▶ **DATA FOR THE TASK**
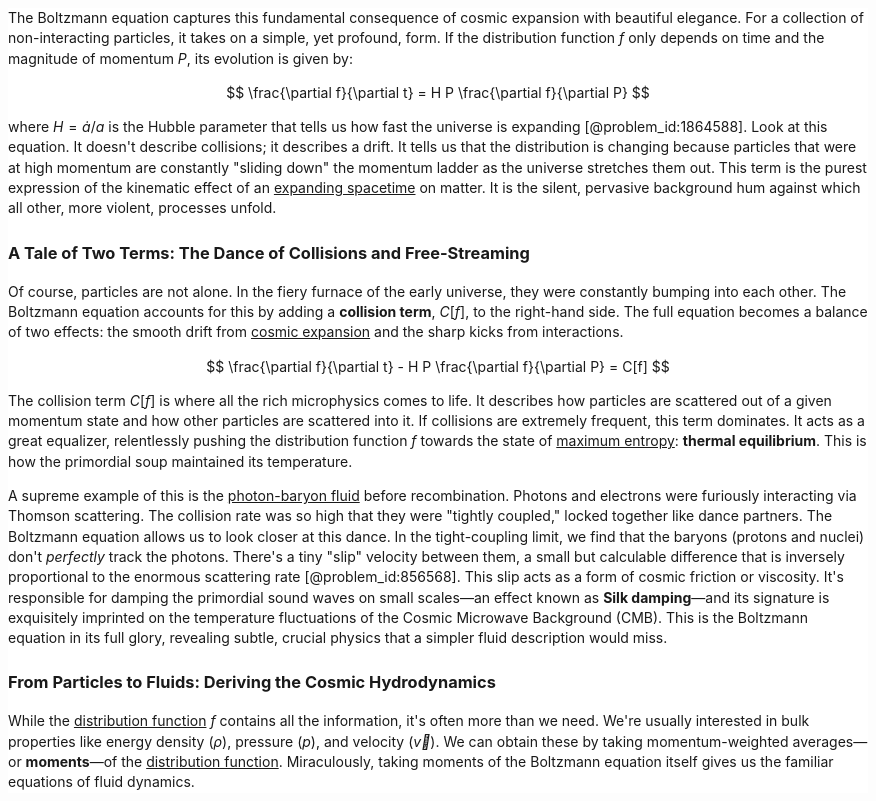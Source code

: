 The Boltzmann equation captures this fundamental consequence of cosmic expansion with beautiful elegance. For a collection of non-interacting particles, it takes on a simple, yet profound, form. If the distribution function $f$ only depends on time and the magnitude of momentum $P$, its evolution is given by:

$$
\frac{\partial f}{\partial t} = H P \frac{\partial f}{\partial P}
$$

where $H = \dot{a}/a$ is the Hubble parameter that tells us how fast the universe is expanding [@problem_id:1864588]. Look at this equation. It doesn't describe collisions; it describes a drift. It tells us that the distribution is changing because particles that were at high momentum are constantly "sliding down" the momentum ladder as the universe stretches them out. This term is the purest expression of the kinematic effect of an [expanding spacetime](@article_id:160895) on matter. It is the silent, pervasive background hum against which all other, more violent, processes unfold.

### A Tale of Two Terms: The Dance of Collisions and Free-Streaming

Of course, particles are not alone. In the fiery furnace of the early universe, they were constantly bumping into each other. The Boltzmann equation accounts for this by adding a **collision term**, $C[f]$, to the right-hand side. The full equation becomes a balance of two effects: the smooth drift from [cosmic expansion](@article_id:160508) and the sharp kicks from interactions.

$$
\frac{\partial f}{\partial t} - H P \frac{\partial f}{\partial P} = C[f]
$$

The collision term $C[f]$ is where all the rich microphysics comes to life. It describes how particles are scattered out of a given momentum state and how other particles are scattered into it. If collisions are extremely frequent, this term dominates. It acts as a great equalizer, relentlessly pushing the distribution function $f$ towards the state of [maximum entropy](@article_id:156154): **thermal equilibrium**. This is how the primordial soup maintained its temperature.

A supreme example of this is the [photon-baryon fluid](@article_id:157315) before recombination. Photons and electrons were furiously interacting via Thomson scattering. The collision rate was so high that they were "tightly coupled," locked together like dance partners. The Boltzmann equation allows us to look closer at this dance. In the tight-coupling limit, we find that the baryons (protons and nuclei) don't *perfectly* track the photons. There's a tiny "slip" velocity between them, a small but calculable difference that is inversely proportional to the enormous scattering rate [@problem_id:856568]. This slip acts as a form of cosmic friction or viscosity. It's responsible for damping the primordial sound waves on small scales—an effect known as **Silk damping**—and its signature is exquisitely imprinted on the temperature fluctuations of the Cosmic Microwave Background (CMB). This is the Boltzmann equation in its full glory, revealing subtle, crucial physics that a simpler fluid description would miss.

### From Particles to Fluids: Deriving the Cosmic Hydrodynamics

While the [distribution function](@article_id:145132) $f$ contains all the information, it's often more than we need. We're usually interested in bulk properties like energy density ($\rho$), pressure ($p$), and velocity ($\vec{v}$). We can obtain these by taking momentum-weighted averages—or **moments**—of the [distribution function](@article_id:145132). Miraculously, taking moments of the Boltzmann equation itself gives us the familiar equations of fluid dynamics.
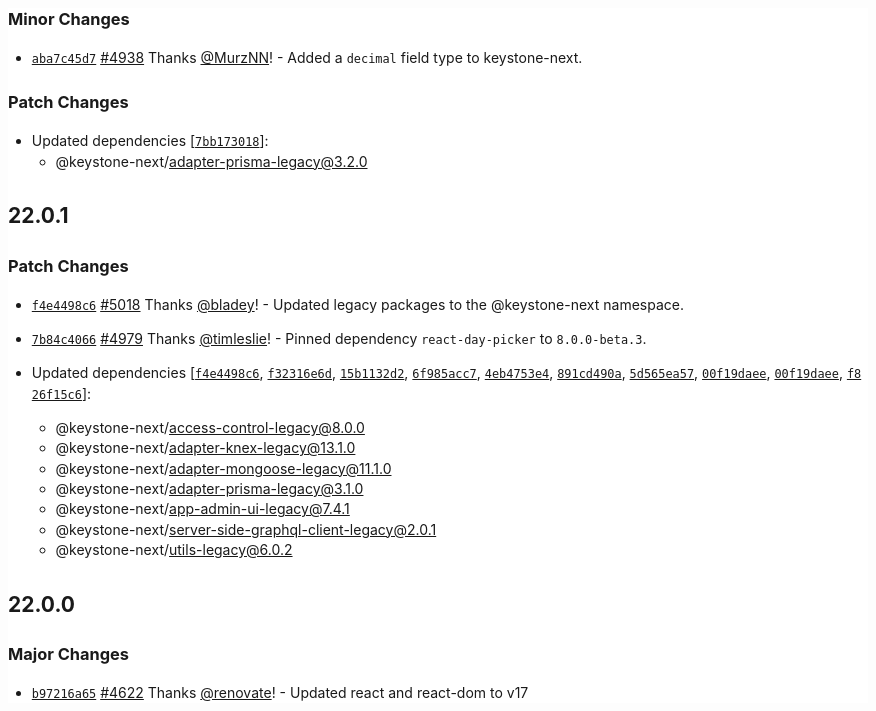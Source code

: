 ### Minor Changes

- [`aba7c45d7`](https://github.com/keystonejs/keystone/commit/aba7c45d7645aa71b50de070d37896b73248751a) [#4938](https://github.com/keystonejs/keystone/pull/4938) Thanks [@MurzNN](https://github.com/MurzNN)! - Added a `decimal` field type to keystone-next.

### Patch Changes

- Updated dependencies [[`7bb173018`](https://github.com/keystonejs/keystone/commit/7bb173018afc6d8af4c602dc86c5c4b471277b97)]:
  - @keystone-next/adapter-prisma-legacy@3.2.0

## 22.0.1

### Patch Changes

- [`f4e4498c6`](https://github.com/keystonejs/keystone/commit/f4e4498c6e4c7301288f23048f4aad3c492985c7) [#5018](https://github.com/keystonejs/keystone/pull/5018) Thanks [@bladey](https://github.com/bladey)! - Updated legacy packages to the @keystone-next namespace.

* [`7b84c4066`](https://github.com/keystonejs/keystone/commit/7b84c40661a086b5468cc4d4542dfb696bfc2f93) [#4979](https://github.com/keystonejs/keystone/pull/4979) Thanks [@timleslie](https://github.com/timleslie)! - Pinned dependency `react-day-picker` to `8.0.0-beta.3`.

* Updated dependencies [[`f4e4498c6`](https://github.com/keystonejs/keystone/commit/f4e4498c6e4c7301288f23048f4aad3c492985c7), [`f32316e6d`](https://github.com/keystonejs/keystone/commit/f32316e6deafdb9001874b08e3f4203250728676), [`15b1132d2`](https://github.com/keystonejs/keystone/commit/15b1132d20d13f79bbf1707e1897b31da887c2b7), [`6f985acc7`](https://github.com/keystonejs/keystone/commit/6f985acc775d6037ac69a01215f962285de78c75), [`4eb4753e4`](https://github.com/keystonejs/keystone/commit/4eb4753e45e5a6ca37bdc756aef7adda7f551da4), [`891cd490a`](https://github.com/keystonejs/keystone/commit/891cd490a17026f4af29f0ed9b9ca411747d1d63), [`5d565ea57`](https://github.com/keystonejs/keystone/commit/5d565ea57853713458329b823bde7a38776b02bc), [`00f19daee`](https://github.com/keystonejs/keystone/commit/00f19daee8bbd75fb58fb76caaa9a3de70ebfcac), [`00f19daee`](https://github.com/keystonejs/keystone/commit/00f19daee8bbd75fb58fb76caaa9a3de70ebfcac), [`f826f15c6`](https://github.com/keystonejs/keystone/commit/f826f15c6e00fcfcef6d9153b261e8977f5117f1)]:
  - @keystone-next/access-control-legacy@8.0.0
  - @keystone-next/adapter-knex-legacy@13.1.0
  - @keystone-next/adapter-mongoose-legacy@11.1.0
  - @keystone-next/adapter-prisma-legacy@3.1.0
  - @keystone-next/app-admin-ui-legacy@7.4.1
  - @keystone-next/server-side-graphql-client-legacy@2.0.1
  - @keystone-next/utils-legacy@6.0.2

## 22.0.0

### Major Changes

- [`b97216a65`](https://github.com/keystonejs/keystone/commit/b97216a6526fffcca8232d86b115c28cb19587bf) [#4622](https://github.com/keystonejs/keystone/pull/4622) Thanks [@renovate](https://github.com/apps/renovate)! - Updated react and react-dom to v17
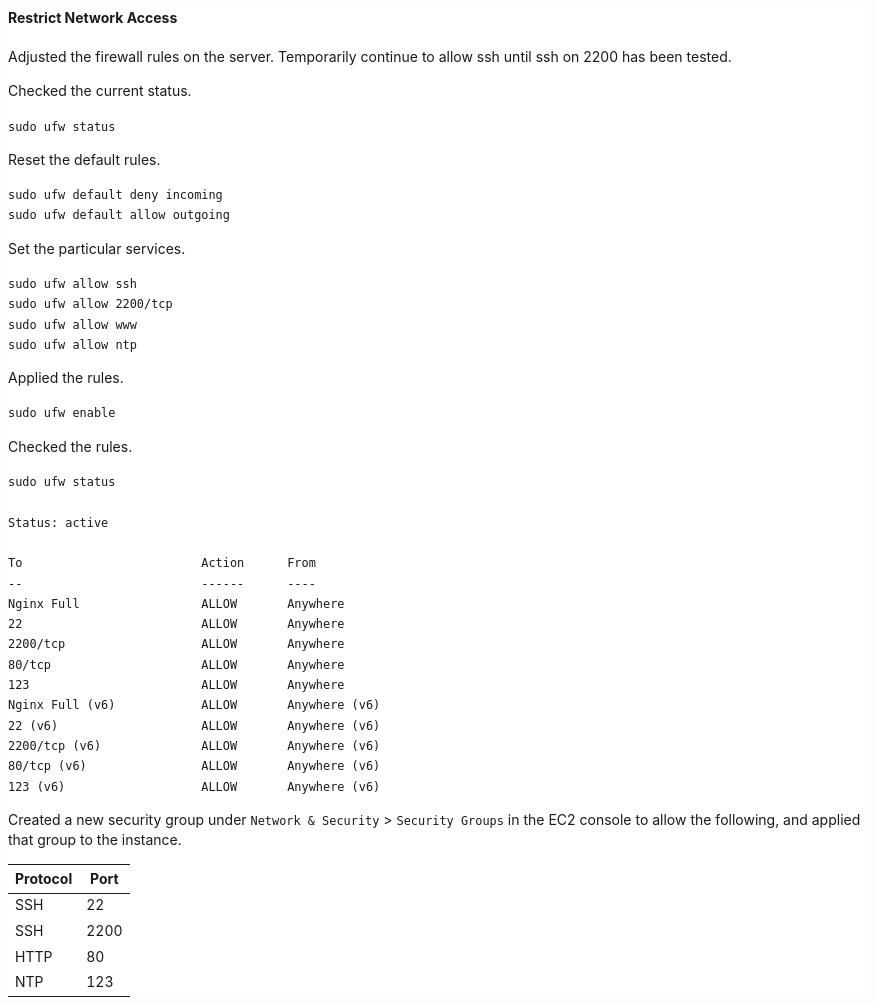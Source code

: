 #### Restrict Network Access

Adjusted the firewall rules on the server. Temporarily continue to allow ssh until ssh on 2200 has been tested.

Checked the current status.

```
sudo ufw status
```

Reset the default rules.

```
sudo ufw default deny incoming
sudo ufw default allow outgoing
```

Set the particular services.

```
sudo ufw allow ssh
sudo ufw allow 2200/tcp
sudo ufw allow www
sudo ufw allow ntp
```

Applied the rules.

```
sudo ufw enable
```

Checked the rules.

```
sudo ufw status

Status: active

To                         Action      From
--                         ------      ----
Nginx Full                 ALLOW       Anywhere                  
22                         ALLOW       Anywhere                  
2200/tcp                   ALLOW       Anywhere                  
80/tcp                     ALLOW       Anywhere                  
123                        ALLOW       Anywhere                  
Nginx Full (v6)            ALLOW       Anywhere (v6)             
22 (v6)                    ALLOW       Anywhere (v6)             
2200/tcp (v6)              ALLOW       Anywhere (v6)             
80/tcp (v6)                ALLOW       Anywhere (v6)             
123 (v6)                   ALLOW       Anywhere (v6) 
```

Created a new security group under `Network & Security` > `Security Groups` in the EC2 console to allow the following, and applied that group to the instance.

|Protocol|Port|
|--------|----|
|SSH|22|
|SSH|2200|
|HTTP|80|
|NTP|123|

▶ **TO DO**
Go through the records line by line, and copy each line that holds the string "into".

▶ **RESPONSE TO THE TASK**
Of course, particles are not alone. In the fiery furnace of the early universe, they were constantly bumping into each other. The Boltzmann equation accounts for this by adding a **collision term**, $C[f]$, to the right-hand side. The full equation becomes a balance of two effects: the smooth drift from [cosmic expansion](@article_id:160508) and the sharp kicks from interactions.
The collision term $C[f]$ is where all the rich microphysics comes to life. It describes how particles are scattered out of a given momentum state and how other particles are scattered into it. If collisions are extremely frequent, this term dominates. It acts as a great equalizer, relentlessly pushing the distribution function $f$ towards the state of [maximum entropy](@article_id:156154): **thermal equilibrium**. This is how the primordial soup maintained its temperature.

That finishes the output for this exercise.